§ Brief
The word "registered" marks the lines to copy; find all of them in the entries below.
━━ Exercise data
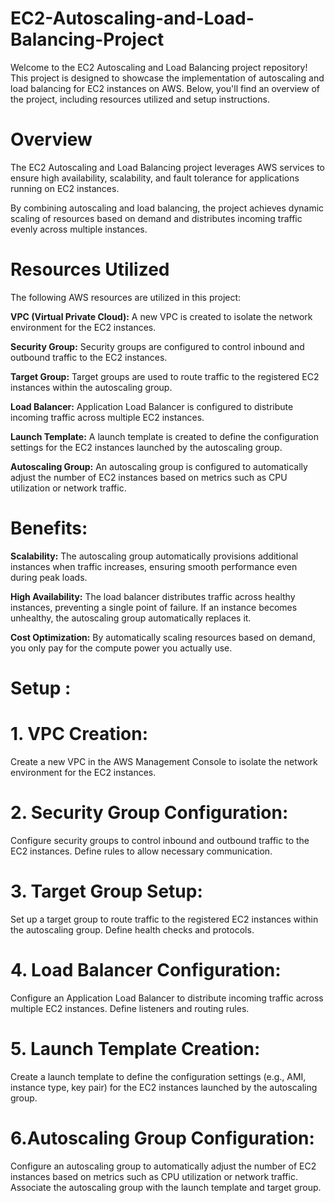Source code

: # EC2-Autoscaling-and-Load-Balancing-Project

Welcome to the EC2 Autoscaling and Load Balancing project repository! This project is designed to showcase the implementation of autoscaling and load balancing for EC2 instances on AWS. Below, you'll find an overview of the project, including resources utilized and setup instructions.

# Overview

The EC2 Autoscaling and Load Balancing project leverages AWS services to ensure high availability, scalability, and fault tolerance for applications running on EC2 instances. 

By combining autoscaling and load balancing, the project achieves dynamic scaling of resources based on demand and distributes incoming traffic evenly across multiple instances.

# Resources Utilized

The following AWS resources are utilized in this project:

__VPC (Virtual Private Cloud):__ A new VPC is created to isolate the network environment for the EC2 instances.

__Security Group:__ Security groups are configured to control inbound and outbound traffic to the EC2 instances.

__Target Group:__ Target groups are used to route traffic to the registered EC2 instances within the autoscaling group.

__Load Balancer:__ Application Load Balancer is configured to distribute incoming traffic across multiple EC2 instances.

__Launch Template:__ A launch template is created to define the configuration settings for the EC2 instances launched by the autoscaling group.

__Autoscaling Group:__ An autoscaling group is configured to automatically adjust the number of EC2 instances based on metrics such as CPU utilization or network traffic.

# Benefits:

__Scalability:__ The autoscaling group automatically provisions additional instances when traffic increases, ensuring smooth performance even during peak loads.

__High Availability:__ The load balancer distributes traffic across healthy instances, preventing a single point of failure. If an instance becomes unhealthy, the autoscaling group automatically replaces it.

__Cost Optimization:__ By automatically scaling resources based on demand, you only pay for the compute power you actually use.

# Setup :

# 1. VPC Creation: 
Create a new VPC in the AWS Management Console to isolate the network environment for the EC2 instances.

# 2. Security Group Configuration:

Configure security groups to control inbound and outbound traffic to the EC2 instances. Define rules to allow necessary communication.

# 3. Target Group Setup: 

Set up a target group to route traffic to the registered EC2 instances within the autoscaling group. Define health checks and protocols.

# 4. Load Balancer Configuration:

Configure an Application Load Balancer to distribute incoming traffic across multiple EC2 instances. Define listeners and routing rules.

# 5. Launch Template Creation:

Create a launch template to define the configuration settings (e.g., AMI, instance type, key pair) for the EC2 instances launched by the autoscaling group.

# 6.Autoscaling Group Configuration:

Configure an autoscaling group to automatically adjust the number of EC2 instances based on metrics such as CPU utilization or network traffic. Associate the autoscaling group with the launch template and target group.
━━━━
━━ Exercise data
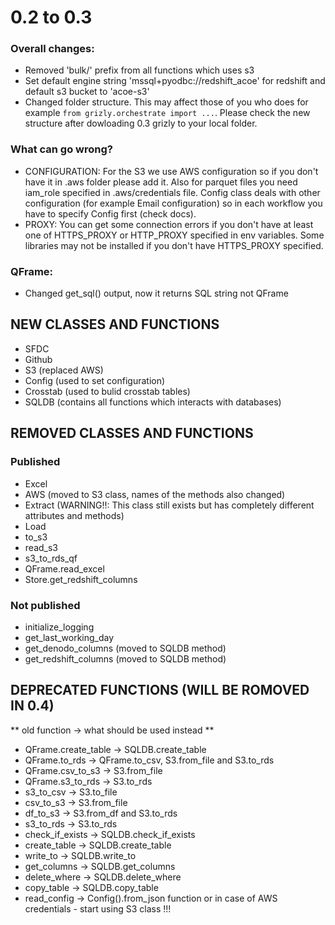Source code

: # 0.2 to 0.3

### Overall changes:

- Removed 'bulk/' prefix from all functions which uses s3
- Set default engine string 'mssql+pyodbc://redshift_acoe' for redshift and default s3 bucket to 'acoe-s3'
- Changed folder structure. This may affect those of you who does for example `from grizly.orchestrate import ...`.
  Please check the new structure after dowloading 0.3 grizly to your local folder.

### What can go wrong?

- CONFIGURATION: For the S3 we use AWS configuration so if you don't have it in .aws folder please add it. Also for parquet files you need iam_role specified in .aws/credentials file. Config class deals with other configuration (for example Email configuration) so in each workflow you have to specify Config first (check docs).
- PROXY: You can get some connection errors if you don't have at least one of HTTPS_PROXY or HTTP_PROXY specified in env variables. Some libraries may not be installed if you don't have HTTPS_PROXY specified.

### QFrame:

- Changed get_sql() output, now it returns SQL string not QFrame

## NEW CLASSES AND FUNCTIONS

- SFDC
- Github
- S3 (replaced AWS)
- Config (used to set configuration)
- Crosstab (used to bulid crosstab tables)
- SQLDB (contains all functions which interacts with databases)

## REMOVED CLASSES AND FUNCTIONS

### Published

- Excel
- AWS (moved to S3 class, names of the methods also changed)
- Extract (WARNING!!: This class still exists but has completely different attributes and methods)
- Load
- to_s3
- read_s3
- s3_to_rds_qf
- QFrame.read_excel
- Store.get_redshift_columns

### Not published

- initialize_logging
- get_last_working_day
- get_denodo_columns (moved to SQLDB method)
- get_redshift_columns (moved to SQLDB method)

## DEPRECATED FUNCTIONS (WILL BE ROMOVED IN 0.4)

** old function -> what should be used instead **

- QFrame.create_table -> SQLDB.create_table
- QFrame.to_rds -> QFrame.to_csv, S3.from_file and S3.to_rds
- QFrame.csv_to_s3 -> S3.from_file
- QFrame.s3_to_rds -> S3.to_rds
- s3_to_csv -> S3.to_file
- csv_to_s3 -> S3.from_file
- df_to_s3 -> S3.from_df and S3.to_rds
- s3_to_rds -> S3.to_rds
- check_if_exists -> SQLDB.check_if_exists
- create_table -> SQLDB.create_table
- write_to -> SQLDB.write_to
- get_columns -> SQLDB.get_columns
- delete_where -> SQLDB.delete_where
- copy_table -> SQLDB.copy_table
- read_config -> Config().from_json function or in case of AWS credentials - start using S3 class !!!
━━━━
§ Result for this exercise
__Target Group:__ Target groups are used to route traffic to the registered EC2 instances within the autoscaling group.
Set up a target group to route traffic to the registered EC2 instances within the autoscaling group. Define health checks and protocols.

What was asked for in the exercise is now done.